Try it:
What you produce should be an exact transcription of the data, minus any pictures.

Data for this exercise:
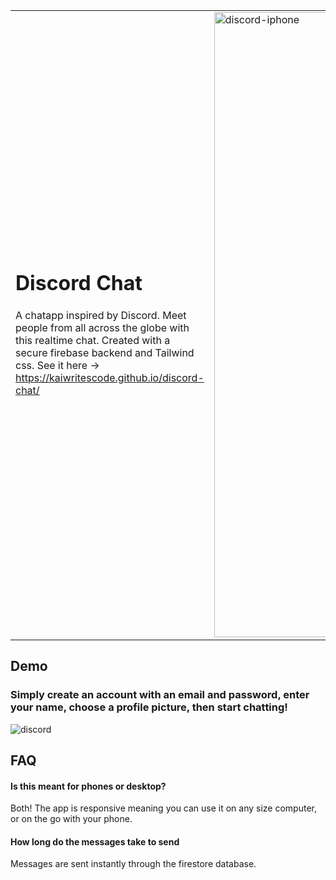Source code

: 

<table>
<tr>
  <td valign="center">
    
    
# Discord Chat

  A chatapp inspired by Discord. Meet people from all across the globe
  with this realtime chat. Created with a secure firebase backend and Tailwind css.
See it here -> https://kaiwritescode.github.io/discord-chat/

    

<td >
  <img src="https://user-images.githubusercontent.com/84258692/159142002-d265326f-6737-408f-8c3a-5b5d14fceda4.png" width="1000"  alt="discord-iphone"/>

  </td>

  </tr>
</table>






## Demo

### Simply create an account with an email and password, enter your name, choose a profile picture, then start chatting!

![discord](https://user-images.githubusercontent.com/84258692/162028094-ad874199-efae-45dd-8891-01672e4d8691.gif)

## FAQ

#### Is this meant for phones or desktop?

Both! The app is responsive meaning you can use it on any size computer, or on the go with your phone.

#### How long do the messages take to send

Messages are sent instantly through the firestore database.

Exercise output:
Source code

: 

<table>
<tr>
  <td valign="center">
    
    
# Discord Chat

  A chatapp inspired by Discord. Meet people from all across the globe
  with this realtime chat. Created with a secure firebase backend and Tailwind css.
See it here -> https://kaiwritescode.github.io/discord-chat/

    

<td >
  <img src="https://user-images.githubusercontent.com/84258692/159142002-d265326f-6737-408f-8c3a-5b5d14fceda4.png" width="1000"  alt="discord-iphone"/>

  </td>

  </tr>
</table>






## Demo

### Simply create an account with an email and password, enter your name, choose a profile picture, then start chatting!

![discord](https://user-images.githubusercontent.com/84258692/162028094-ad874199-efae-45dd-8891-01672e4d8691.gif)

## FAQ

#### Is this meant for phones or desktop?

Both! The app is responsive meaning you can use it on any size computer, or on the go with your phone.

#### How long do the messages take to send

Messages are sent instantly through the firestore database.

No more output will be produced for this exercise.